Serapan tenaga kerja pada triwulan I-2021 ini bertambah, tetapi investasi yang masuk belum tentu maksimal menciptakan lapangan kerja layak bagi kelas menengah.
Di sisi lain, regulasi juga membolehkan perusahaan merekrut tenaga kerja asing untuk menduduki posisi pekerjaan level menengah-atas. ”Itu semakin mengambil porsi pekerjaan kelas menengah yang seharusnya bisa diisi oleh masyarakat kelas menengah kita,” ujar Tauhid.
Ke depan, kemudahan investasi lewat UU Cipta Kerja harus diseimbangkan dengan regulasi yang menjamin upah dan perlindungan sosial yang layak bagi pekerja. Selain itu, perlu ada penyelarasan antara program peningkatan kapasitas atau keterampilan pekerja dan regulasi yang tegas terhadap perekrutan tenaga kerja asing.

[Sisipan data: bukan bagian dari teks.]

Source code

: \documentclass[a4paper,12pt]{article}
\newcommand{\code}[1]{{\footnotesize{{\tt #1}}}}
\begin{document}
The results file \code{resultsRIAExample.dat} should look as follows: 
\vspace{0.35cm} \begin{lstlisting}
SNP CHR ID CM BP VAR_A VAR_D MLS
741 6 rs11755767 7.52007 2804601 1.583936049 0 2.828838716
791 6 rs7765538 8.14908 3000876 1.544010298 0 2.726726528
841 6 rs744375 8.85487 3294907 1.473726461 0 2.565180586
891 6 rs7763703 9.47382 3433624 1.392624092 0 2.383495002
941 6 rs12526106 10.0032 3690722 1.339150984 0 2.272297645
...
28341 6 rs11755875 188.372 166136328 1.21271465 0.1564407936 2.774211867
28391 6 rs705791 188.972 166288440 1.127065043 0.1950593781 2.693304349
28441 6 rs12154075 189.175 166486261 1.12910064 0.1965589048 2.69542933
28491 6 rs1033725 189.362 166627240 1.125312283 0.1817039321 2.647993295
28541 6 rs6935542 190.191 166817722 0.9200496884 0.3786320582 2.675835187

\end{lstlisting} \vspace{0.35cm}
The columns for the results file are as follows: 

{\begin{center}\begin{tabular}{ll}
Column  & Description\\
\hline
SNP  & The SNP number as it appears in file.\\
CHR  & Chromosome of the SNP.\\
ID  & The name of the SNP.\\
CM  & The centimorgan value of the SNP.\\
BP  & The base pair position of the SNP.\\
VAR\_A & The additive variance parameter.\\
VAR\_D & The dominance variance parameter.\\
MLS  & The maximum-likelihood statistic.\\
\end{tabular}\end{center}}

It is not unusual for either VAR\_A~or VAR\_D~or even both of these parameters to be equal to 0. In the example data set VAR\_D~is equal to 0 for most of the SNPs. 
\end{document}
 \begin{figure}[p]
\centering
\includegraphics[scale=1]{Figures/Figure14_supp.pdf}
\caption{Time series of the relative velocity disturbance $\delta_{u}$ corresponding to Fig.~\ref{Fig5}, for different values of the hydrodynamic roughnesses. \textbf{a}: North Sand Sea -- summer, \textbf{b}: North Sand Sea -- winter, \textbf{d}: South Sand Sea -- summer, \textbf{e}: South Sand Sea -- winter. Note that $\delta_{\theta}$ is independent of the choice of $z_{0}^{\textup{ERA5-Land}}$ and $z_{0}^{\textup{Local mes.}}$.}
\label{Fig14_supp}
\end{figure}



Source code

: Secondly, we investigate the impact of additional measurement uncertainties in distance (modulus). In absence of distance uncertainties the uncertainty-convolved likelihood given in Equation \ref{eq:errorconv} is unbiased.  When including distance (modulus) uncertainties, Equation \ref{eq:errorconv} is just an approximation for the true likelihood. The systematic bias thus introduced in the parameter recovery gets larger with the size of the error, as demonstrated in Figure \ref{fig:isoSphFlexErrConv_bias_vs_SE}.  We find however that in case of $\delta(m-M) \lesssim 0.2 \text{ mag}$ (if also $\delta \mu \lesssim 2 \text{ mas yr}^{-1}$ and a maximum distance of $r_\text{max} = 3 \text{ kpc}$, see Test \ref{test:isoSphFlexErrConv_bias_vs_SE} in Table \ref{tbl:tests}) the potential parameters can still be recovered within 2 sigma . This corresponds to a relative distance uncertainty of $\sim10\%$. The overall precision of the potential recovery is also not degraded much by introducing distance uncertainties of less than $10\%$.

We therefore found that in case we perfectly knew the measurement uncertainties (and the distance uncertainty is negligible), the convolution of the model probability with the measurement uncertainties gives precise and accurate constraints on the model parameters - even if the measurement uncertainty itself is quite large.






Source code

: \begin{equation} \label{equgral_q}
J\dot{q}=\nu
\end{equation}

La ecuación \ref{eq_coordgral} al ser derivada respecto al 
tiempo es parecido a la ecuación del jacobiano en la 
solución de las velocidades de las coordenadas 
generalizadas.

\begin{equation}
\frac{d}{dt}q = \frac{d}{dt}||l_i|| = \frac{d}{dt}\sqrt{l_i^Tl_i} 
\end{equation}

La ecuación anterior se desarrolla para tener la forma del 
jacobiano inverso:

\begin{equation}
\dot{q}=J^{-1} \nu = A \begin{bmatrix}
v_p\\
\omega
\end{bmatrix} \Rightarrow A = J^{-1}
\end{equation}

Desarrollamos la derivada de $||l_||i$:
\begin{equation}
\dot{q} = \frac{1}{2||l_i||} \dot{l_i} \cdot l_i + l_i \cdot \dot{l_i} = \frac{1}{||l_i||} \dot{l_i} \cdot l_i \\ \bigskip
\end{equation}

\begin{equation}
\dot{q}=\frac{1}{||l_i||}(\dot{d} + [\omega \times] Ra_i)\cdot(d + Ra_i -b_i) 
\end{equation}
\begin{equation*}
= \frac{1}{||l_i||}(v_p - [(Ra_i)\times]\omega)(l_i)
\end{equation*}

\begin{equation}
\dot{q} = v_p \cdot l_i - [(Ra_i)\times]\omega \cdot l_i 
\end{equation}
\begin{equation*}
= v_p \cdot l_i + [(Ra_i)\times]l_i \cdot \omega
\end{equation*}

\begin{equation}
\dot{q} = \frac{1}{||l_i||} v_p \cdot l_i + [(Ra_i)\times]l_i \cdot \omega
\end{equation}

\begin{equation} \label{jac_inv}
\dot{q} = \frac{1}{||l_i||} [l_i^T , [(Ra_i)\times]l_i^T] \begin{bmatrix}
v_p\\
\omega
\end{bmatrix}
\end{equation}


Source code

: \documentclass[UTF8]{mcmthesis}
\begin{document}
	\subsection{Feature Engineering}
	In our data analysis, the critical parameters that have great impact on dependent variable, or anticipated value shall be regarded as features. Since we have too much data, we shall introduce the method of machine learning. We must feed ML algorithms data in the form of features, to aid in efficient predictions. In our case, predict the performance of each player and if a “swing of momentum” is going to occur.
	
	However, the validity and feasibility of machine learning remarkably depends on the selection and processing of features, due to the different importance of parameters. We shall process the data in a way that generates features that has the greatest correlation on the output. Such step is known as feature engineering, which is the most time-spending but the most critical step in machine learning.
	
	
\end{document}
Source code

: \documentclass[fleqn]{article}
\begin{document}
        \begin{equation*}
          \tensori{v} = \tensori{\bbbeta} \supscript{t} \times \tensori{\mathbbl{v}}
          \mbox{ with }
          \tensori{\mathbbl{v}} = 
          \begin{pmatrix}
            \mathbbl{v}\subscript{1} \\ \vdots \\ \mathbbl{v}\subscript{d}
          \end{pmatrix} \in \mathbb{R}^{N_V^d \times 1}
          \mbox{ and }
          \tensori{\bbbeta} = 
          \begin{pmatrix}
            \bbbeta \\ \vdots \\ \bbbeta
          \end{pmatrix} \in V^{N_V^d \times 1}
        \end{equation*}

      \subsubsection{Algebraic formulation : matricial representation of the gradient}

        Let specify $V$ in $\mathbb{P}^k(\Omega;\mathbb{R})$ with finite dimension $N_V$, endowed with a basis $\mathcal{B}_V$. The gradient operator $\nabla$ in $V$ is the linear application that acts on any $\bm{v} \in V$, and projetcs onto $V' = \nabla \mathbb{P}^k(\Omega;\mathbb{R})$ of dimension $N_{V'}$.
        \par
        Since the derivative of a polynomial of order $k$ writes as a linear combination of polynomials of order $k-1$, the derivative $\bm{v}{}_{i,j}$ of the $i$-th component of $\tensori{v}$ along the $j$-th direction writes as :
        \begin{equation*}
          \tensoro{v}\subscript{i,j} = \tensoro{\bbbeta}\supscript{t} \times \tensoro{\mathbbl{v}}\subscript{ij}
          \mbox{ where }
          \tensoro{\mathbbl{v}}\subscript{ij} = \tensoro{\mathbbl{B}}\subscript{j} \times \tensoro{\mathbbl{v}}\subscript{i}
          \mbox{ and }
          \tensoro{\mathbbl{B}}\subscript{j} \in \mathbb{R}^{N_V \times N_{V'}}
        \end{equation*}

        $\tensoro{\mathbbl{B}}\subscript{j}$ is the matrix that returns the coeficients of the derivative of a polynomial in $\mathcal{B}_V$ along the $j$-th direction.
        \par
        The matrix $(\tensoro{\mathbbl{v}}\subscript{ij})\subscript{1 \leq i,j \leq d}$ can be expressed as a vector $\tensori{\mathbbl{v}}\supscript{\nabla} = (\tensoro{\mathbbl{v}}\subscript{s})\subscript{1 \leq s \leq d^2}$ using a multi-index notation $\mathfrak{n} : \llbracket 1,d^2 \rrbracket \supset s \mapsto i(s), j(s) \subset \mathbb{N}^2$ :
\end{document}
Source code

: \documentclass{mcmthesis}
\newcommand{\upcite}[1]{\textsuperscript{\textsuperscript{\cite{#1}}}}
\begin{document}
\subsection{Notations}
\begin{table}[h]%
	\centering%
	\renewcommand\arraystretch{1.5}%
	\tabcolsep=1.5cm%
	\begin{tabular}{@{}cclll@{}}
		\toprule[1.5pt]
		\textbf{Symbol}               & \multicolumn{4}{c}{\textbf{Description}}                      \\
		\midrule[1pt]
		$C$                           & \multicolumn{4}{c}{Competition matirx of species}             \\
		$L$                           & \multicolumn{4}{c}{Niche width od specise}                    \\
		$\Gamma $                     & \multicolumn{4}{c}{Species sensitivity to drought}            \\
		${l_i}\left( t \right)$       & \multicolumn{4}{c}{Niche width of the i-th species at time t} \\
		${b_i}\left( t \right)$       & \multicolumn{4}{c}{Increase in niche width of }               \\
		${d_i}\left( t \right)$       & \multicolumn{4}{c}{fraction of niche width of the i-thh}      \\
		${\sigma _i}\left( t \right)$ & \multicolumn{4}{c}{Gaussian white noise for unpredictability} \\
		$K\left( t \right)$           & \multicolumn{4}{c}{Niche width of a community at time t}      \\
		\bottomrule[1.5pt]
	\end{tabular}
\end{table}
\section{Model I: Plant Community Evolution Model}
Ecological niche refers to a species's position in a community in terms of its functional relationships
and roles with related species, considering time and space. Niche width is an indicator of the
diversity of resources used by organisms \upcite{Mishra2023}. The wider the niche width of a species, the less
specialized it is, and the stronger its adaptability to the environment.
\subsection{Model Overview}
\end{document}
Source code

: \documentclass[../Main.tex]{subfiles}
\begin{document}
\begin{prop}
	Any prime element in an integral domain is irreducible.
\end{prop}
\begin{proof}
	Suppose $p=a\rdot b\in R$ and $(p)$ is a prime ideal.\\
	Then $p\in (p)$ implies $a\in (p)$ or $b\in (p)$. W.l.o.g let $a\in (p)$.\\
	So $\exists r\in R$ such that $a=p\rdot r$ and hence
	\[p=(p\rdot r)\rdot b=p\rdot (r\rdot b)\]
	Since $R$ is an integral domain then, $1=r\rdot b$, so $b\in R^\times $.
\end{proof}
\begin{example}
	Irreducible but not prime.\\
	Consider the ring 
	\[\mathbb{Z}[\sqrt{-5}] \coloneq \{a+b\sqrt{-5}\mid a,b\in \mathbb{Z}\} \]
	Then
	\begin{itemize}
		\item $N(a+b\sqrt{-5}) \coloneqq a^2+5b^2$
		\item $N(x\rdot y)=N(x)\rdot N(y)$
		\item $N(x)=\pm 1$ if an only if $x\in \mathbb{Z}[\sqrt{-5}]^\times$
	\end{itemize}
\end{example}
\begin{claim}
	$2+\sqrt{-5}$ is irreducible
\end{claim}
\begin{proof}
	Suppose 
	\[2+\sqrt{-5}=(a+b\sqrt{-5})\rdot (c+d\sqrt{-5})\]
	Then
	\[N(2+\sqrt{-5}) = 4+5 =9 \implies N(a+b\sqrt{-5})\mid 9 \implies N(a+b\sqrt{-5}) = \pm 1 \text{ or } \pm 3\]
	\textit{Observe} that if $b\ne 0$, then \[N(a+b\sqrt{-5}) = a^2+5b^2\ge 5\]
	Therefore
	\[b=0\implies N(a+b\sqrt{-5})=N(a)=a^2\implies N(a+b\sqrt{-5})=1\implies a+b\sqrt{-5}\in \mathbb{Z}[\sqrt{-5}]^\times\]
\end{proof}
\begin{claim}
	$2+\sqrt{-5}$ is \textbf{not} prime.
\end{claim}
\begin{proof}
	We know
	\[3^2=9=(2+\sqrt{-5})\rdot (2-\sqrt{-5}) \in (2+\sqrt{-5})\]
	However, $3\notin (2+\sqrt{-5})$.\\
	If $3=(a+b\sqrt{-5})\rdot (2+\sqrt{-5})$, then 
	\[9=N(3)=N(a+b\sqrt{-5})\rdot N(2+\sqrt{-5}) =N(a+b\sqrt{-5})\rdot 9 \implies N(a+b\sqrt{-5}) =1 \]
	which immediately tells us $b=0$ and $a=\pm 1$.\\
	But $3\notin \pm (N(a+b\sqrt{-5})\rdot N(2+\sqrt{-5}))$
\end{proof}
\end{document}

Hal itu diperlukan agar investor tidak sebebasnya merekrut pekerja dari negara lain untuk mengisi posisi yang sebenarnya sanggup diisi oleh pekerja lokal. ”Kalau hal-hal itu tidak dibenahi, meskipun investasi yang masuk nanti akan banyak, ujung-ujungnya tetap saja pertumbuhan kelas menengah kita tidak akan maksimal,” ujarnya.
Transformasi ketenagakerjaan
Secara terpisah, Sekretaris Jenderal Kementerian Ketenagakerjaan Anwar Sanusi mengatakan, untuk menjawab tantangan ketenagakerjaan pascapandemi, pemerintah menyiapkan sembilan lompatan besar transformasi. Langkah-langkah itu akan menjawab kebutuhan peningkatan kapasitas pekerja, keterhubungan pekerja dan dunia usaha, hingga penegakan hak pekerja di tengah pasar kerja yang semakin fleksibel.
Sembilan program itu terdiri atas transformasi balai latihan kerja (BLK), keterkaitan (link and match) ketenagakerjaan, perluasan kesempatan kerja, perluasan pasar kerja luar negeri, pengembangan talenta muda, visi baru hubungan industrial, reformasi pengawasan ketenagakerjaan, reformasi birokrasi, dan menyiapkan ekosistem digital ketenagakerjaan.
Saat ini, detail agenda dan program untuk mengimplementasikan sembilan lompatan besar itu sedang disiapkan. ”Disrupsi digital dan pandemi menuntut pemerintah untuk lebih cepat tanggap menghadapi dinamika ke depan. Transformasi pembangunan ketenagakerjaan tidak bisa lagi memakai cara-cara lama, harus lebih inovatif dan kreatif,” kata Anwar.
Salah satu aspek yang ditingkatkan adalah peningkatan kapasitas pekerja melalui pendidikan vokasi. Kemenaker baru-baru ini meneken nota kesepahaman bersama empat perusahaan besar untuk bekerja sama dengan BLK mengadakan pelatihan vokasi. Pekerja lulusan BLK diharapkan lebih mudah terserap oleh dunia kerja jika telah belajar langsung di lingkup industri.
Adapun Kementerian Investasi sedang menyusun peta peluang investasi proyek prioritas strategis. Menteri Investasi Bahlil Lahadalia mengakui, proses promosi investasi selama ini seperti ”mengarang bebas” karena tidak ada desain investasi yang terstruktur. Akibatnya, kerap terjadi ketimpangan antarwilayah dan efek pengganda (multiplier) yang kurang optimal.
Adapun sektor-sektor yang menjadi fokus pemetaan saat ini adalah sektor pariwisata, pengembangan kawasan dan industri yang terintegrasi kawasan, serta infrastruktur penunjang kawasan.
”Dengan melakukan pemetaan peluang investasi, investor dapat lebih mudah menetapkan keputusannya di proyek-proyek yang kita anggap strategis. Kita tidak boleh berpusat hanya pada investasi di Jawa, tetapi harus merata ke daerah,” ujar Bahlil.